You know I can't hear inanimate objects, not since the blender incident
The one with the spiders or the one with the pandas?
The one with the spider pandas. Interesting fact, they are also allergic to wood.
Did it all start when my computer explsoded?
Not exactly while the explosion did scare the spider panda's they were only around because yet another of my powdered water machines failed and instead turned dust bunnies into spider panda hybrids, I knew that burned fairy bones made a poor power source.
Burned fairy bones are a great power source, but you did not make the proper sacrifices to Xenu before burning the fairy bones.
Not to mention the fact that you did not go through the proper channels to acquire or use said fairy bones, but I guess that can also be blamed on the adult choir boys.
In their defense, I was harboring a fugitive evil doppelganger of Black Canary in my basement. It went much better than the previous time I attempted that, though.
Don't even talk about the previous time. Two of my girlfriends were turned into gay frogs because of that.
Better a gay frog than a gay fish. Kanye's still mad at me for making that joke.
Not as mad as the Halo monitors were about the fact that I destroyed their trinkets.
Those were cosmic keystones. Of course they got mad. Do you have any idea how hard the things are to replace?
Sure, but what about Stanley?
We never speak about Stanley. Remember the time he decided to work as a fry cook?
Who would have guessed that in the right amount mayonnaise, pepper and mustard could be used to give someone superpowers? Besides Stanley I mean, he obviously figured it out somehow.
What were Stanley's super powers? I know he could make everything... and everybody... taste like a salad, but besides that?

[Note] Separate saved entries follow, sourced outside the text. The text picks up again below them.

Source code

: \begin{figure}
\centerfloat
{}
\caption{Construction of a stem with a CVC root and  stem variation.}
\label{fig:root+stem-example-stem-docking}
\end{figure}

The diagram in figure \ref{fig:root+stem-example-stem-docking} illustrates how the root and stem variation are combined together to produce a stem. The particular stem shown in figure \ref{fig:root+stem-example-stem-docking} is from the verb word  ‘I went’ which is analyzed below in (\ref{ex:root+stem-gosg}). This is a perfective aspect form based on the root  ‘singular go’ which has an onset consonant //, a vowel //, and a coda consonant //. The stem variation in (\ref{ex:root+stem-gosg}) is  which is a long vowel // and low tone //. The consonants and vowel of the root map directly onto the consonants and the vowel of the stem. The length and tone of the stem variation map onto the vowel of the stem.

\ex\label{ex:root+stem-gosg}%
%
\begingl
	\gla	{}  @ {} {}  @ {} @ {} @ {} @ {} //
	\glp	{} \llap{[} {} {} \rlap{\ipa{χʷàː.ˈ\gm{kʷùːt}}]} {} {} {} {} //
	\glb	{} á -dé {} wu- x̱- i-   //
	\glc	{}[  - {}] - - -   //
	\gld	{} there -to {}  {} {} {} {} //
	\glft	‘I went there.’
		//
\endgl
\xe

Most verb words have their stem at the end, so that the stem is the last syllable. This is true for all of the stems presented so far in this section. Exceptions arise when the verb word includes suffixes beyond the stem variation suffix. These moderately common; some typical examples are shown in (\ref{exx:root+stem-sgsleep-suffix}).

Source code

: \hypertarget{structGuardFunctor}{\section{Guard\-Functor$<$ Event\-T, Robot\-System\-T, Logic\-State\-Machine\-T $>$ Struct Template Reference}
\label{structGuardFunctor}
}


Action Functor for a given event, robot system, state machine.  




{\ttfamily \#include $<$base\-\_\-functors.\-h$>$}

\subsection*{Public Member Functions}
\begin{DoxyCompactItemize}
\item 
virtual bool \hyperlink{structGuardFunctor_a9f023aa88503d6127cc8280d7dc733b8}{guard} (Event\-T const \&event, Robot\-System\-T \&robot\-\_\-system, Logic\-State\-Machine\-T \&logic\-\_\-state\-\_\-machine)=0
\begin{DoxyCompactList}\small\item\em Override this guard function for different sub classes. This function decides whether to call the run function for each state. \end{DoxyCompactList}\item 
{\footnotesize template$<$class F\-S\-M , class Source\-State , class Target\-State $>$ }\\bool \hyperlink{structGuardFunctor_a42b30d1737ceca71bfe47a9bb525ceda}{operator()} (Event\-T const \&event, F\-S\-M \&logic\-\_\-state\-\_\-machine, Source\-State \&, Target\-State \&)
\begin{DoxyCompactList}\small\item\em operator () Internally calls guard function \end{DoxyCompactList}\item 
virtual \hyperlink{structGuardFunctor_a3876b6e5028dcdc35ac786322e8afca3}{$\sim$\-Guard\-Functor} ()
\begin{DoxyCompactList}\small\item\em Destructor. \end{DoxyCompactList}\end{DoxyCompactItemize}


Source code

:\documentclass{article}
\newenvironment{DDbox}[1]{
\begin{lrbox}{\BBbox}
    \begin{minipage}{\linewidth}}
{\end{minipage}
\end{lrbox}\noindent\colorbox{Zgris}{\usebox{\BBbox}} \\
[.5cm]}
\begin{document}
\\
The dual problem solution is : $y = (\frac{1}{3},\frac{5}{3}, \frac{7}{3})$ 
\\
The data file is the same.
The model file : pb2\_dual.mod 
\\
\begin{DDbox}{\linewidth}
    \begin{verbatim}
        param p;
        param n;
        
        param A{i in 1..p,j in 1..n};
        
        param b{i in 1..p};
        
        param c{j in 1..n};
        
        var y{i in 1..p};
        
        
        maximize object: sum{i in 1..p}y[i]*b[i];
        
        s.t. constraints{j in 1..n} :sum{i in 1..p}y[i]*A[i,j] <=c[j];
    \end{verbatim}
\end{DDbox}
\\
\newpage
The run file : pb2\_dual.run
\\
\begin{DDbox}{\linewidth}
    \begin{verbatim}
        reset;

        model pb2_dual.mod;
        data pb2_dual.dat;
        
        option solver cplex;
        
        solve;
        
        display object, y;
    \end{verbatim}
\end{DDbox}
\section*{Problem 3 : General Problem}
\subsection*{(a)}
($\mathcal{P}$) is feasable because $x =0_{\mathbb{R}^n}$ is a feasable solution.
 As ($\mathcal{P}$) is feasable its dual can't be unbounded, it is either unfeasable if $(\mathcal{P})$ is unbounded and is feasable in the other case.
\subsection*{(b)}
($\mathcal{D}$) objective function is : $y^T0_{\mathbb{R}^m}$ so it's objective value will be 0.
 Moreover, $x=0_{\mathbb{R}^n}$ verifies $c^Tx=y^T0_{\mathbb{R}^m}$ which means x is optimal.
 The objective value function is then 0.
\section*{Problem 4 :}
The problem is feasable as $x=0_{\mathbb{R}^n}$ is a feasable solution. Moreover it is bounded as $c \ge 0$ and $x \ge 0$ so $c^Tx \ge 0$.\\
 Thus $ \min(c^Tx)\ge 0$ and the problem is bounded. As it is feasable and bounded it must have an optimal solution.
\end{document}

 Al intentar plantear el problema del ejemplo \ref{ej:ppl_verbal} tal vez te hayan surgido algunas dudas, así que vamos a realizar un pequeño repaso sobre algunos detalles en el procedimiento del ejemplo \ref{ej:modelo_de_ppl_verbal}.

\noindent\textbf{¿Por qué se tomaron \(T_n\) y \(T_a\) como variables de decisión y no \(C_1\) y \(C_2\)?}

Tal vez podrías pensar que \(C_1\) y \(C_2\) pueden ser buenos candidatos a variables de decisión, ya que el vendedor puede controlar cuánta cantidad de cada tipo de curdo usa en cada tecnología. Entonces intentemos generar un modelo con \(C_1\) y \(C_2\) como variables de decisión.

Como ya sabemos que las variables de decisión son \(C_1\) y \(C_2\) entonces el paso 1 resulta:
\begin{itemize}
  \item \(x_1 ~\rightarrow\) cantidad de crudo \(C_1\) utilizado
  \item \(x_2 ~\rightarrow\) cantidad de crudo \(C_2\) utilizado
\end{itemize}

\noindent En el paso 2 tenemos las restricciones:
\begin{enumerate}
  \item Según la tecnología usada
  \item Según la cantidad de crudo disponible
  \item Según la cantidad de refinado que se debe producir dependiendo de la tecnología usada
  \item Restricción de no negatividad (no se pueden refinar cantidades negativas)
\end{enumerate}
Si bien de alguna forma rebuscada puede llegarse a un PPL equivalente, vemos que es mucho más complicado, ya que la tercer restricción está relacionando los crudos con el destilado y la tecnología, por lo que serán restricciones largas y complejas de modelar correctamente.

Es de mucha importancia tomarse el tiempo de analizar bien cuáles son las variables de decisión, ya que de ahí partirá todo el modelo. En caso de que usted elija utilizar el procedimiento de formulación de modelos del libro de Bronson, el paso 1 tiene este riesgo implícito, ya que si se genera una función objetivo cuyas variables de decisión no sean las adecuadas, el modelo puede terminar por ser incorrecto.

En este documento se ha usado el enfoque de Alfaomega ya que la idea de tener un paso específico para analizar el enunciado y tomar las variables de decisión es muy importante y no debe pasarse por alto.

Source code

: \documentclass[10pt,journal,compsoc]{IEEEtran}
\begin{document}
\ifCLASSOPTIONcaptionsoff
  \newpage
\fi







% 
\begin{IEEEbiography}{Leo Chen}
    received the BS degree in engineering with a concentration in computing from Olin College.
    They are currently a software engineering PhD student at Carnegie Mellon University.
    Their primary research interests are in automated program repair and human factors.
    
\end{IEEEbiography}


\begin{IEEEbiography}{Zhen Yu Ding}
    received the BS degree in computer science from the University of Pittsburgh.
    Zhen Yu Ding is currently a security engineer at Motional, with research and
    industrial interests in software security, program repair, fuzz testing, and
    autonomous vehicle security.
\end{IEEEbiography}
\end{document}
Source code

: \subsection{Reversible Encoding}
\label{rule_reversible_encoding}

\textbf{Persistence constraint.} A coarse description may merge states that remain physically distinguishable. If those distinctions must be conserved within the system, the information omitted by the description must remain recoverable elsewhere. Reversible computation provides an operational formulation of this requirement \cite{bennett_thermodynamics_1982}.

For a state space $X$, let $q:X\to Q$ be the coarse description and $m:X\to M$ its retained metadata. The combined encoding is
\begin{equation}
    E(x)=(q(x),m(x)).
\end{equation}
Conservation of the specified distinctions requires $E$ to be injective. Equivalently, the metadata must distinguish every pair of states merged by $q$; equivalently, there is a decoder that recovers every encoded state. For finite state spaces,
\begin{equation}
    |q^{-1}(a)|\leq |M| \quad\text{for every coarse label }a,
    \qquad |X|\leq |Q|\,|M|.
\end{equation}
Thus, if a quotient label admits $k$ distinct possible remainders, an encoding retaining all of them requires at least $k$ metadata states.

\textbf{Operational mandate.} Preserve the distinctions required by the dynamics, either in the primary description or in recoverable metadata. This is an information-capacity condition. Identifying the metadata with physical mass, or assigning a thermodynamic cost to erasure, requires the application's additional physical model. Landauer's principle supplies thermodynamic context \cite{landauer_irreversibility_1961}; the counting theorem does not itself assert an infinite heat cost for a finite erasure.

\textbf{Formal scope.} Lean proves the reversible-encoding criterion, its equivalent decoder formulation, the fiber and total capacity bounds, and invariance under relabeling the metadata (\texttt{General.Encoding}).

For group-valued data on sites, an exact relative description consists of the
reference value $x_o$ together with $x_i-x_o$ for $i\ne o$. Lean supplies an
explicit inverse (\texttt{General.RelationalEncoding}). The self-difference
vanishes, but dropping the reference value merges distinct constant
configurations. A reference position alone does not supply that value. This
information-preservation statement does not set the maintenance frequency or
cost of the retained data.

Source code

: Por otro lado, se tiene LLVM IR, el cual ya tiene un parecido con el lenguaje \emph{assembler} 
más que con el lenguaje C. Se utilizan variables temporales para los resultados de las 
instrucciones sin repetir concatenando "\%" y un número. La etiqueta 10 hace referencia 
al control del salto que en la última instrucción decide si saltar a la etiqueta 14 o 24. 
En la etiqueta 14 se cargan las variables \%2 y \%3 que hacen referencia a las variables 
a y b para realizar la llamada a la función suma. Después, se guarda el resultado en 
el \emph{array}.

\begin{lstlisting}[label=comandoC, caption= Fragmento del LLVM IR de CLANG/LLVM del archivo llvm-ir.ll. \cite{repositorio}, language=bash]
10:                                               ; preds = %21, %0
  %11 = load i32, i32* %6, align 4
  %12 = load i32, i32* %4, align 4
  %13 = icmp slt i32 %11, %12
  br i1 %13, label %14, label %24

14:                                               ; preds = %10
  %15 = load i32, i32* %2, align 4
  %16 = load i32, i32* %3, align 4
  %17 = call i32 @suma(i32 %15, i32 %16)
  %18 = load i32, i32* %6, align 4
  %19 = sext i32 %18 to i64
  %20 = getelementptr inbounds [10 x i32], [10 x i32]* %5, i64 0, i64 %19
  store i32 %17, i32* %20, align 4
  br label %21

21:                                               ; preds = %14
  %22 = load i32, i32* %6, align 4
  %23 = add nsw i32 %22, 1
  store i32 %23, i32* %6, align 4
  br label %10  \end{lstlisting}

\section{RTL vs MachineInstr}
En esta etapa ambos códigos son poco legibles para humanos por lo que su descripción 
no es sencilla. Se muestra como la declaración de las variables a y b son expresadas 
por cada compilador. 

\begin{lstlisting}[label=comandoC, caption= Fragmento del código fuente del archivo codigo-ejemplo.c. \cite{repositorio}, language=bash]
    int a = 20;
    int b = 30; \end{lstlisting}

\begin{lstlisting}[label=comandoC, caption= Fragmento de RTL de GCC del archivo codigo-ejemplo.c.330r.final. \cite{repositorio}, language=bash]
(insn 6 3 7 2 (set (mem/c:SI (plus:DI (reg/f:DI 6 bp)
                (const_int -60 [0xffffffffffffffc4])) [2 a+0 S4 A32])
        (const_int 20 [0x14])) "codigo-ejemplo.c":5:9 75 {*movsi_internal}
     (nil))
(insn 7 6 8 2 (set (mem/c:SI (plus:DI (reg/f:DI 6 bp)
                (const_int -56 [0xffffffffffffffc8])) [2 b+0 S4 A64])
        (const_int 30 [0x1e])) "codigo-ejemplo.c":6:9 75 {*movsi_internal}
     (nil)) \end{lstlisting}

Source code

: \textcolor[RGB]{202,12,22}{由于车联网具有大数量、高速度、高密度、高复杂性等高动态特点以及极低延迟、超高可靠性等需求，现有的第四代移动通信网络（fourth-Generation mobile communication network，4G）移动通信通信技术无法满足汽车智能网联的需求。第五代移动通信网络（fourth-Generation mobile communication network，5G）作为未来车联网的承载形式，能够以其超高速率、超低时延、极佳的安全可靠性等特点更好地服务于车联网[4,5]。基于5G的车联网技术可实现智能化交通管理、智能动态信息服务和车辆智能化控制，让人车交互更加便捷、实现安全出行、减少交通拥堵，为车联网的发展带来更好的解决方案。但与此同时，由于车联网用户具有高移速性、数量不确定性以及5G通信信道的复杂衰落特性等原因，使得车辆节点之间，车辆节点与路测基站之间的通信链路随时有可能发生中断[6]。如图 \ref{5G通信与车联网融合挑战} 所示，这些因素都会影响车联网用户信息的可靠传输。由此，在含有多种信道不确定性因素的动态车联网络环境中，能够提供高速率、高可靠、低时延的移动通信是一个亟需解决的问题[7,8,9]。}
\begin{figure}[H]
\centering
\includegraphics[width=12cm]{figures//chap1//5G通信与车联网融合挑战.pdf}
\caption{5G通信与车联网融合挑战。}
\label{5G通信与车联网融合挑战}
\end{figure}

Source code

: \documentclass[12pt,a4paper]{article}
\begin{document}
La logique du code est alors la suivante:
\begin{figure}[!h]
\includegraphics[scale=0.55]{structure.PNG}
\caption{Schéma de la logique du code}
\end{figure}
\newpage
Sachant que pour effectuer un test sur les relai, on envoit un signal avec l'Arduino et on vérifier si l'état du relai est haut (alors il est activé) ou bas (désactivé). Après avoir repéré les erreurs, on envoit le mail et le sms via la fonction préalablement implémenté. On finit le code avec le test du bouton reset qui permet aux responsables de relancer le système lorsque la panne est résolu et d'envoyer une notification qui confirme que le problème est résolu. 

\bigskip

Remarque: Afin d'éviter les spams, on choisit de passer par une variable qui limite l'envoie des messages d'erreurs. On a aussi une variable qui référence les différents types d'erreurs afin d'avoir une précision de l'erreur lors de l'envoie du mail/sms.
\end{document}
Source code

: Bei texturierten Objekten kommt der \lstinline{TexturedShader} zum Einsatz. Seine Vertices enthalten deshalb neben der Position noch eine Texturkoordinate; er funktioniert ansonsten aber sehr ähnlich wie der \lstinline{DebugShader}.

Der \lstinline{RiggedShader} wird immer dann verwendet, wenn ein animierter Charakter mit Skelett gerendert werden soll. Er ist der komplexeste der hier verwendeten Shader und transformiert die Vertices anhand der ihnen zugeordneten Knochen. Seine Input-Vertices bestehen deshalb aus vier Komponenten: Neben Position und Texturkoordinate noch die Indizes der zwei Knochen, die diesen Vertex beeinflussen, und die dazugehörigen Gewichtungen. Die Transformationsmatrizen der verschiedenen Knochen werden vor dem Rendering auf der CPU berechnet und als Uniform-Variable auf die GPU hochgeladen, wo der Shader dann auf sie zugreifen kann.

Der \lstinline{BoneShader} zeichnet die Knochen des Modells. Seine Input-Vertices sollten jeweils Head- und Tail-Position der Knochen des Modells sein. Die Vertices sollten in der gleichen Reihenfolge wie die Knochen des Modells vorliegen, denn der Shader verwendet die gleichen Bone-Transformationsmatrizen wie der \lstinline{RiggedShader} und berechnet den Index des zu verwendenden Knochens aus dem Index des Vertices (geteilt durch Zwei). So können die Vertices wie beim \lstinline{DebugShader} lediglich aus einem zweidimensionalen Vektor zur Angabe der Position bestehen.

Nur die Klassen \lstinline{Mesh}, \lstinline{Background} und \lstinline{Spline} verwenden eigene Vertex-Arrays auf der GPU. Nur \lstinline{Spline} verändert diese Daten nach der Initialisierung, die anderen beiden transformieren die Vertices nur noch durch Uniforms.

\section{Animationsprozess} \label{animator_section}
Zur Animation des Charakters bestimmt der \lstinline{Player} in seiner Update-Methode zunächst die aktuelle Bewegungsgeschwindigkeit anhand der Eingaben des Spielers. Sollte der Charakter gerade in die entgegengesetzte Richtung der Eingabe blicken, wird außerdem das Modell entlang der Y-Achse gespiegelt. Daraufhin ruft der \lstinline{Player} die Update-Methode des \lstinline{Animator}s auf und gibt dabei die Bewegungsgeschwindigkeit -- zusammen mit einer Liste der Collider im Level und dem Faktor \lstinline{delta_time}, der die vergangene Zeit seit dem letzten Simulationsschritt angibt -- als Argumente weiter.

Edited by atimnie on Jun 15th 2019 at 12:52:16 PM
He could summon and control a huge swarm of carnivorous locusts who strangely loved the taste of salad, so yeah that wasn't a fun time
You know what's also not a fun time? Playing cricket with Mrs. Jones. My whole body hurts just thinking about it!
I heard you and Mrs. Jones had a thing going on. What's the deal behind that, yo?
I think that's just a rumor started by Billy, or maybe it was Paul, but even if it was true, could you blame him? Stacy's mom has got it going on.
Stacy? You mean the one they used to call Miss Hancock? Yep. I remember her. She's Got Legs!
Edited by WillyFourEyes on Jun 22nd 2019 at 5:26:31 AM
I prefer the women I met in that centuries-old Italian brothel.
Well, it was better than the French harbor, anyway. I still refuse to think of being called a "lovely lady" as a compliment.
You think that was bad? That coffee shop in Andorra... I still have nightmares about the dolphins.